_WHAT YOU NEED TO DO_
Go through the lines below and copy each one that holds the string "figure".

_RECORDS SUPPLIED_
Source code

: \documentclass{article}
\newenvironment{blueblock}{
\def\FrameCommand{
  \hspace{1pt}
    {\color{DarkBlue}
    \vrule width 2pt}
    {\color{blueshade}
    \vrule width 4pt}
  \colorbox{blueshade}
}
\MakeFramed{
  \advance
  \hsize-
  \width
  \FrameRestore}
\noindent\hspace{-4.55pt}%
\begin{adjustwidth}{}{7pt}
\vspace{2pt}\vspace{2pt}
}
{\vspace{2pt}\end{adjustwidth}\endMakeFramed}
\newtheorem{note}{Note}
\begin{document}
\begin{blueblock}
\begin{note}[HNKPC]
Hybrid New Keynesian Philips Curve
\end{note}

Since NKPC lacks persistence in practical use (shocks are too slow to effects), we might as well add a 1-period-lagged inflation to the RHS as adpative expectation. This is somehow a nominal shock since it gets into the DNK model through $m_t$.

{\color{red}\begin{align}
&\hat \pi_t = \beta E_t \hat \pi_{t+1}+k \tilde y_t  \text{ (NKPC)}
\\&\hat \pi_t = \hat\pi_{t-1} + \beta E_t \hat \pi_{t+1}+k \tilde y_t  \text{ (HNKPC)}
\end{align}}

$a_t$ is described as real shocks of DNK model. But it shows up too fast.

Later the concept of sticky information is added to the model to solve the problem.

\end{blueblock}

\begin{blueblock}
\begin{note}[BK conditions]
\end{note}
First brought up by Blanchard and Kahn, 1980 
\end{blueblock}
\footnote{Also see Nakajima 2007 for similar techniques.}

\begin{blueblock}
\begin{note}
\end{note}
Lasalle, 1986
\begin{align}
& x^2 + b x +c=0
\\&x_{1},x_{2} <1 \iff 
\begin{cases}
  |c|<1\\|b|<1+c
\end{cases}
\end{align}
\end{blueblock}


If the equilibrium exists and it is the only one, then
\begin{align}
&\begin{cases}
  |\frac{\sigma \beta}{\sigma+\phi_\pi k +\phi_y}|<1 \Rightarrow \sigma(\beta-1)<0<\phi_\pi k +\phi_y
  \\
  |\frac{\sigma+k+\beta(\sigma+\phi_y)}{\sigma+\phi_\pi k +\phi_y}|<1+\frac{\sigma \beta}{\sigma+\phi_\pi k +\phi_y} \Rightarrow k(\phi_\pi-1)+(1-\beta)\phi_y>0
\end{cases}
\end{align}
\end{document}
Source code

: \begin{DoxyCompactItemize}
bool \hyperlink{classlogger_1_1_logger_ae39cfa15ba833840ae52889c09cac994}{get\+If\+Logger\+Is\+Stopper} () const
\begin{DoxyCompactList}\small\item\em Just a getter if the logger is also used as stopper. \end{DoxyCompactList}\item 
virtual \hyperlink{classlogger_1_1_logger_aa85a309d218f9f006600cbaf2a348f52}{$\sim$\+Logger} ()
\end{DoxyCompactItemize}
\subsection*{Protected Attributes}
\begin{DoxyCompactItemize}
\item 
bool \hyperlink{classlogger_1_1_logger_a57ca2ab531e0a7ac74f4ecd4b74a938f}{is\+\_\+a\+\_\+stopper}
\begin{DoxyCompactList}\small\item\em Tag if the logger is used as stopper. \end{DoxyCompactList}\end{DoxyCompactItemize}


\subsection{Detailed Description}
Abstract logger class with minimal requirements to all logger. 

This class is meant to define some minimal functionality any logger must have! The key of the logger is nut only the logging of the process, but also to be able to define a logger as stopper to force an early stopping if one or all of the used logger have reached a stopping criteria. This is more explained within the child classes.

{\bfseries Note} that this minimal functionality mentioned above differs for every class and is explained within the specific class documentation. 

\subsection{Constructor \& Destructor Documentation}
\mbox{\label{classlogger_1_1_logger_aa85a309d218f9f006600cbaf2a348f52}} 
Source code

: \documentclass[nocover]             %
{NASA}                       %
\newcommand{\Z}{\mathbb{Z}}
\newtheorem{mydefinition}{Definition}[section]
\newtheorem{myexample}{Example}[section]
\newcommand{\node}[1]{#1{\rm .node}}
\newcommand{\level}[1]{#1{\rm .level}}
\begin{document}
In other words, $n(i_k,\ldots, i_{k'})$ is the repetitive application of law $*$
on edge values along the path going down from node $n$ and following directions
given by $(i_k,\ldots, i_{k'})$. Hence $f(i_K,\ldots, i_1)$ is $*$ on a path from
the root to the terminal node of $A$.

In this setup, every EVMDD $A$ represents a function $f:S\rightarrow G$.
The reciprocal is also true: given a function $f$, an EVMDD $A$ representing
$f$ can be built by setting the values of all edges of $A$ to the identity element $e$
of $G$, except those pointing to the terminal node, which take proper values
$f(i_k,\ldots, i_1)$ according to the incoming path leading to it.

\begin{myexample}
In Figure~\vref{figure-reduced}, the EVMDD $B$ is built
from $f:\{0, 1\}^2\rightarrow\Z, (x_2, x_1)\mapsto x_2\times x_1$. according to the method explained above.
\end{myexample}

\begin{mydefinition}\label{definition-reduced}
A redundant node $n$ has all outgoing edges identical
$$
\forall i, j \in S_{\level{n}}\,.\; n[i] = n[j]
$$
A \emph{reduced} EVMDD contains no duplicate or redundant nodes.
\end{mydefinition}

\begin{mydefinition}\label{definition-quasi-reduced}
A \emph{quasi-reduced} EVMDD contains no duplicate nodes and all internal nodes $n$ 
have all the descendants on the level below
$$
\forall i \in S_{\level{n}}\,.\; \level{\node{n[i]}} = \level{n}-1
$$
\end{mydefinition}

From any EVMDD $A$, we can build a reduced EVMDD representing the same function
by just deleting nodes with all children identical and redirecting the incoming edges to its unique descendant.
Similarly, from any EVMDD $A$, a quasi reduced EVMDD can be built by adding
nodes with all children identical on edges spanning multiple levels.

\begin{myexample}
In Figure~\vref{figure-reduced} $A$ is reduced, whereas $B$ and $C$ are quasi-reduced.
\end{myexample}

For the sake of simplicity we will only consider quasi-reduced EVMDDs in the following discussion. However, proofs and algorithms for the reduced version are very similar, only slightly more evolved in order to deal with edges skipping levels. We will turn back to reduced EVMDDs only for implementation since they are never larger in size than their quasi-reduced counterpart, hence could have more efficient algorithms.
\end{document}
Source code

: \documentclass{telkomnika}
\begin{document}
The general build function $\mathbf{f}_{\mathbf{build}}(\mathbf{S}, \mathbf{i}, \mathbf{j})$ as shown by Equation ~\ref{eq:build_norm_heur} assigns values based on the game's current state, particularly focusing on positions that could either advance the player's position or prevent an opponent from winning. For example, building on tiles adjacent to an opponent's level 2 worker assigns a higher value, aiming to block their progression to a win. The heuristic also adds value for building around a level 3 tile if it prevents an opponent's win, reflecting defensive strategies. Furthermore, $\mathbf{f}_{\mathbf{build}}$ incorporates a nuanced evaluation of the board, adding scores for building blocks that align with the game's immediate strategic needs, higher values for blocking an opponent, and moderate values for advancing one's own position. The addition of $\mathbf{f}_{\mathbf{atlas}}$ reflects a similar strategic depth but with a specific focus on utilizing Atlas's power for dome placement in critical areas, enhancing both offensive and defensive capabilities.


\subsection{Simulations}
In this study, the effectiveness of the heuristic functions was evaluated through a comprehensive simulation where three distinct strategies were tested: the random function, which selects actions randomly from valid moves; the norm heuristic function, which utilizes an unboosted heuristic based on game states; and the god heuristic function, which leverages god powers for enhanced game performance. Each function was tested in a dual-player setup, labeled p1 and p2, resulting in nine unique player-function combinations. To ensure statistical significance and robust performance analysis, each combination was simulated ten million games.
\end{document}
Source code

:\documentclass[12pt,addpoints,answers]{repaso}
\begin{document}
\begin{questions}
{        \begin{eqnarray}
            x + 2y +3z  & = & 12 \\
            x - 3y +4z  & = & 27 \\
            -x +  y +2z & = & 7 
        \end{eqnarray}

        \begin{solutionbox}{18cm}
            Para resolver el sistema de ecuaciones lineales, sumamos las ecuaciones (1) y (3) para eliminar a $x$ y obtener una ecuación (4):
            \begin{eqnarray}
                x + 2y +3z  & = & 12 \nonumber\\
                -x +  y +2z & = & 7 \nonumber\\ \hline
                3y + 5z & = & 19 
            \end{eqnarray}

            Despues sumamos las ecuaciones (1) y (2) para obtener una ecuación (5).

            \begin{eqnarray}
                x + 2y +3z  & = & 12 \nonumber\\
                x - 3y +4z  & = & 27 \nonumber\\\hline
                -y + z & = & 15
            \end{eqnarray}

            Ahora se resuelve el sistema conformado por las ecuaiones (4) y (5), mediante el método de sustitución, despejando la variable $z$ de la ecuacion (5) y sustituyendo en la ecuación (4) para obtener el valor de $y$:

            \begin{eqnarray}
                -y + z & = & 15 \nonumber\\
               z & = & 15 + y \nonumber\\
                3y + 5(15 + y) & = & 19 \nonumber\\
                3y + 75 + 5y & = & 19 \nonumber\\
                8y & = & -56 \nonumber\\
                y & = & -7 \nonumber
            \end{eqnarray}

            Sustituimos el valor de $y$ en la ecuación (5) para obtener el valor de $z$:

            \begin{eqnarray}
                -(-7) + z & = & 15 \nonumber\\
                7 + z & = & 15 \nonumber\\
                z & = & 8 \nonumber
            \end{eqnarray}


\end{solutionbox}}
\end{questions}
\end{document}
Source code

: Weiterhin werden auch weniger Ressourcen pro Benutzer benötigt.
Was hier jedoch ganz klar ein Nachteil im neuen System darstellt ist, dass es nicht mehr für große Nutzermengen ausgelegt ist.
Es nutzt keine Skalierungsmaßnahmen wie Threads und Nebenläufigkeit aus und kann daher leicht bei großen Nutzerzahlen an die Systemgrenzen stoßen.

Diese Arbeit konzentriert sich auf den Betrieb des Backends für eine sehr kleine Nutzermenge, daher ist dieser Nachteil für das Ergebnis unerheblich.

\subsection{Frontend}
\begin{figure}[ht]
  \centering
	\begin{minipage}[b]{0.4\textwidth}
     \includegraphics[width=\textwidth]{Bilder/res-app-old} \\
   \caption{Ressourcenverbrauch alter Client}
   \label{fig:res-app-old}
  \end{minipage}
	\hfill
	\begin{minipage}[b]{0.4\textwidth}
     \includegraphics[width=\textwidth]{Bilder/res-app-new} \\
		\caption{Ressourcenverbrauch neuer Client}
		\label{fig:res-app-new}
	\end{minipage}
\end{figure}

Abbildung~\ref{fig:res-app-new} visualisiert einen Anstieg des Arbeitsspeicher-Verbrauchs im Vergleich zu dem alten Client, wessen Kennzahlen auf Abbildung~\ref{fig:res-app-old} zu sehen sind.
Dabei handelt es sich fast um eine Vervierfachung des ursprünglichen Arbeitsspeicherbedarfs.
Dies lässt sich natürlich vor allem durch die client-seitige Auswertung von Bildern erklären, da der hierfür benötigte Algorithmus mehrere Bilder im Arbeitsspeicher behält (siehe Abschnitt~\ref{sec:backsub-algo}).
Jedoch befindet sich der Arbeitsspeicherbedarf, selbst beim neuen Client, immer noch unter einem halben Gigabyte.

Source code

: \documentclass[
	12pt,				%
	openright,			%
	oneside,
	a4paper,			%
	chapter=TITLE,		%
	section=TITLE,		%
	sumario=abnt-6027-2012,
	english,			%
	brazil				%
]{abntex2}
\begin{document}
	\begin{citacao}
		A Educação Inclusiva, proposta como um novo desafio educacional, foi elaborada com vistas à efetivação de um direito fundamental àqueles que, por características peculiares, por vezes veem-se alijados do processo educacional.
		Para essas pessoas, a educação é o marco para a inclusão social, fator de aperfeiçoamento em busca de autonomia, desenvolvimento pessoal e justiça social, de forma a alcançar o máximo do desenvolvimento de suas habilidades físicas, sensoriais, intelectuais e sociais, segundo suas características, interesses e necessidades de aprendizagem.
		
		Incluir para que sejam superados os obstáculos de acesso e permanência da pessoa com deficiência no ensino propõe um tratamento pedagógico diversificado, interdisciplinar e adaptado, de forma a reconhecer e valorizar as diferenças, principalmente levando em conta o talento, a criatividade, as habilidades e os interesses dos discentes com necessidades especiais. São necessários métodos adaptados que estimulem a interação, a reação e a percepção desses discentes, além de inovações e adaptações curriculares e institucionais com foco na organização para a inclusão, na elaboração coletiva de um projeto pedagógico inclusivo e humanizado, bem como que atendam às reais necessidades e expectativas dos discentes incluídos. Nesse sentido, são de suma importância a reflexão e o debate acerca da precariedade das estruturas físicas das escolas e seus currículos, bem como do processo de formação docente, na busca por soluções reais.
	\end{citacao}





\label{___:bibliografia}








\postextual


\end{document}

_ANSWER TO THIS EXERCISE_
In Figure~\vref{figure-reduced}, the EVMDD $B$ is built
In Figure~\vref{figure-reduced} $A$ is reduced, whereas $B$ and $C$ are quasi-reduced.
\begin{figure}[ht]
\end{figure}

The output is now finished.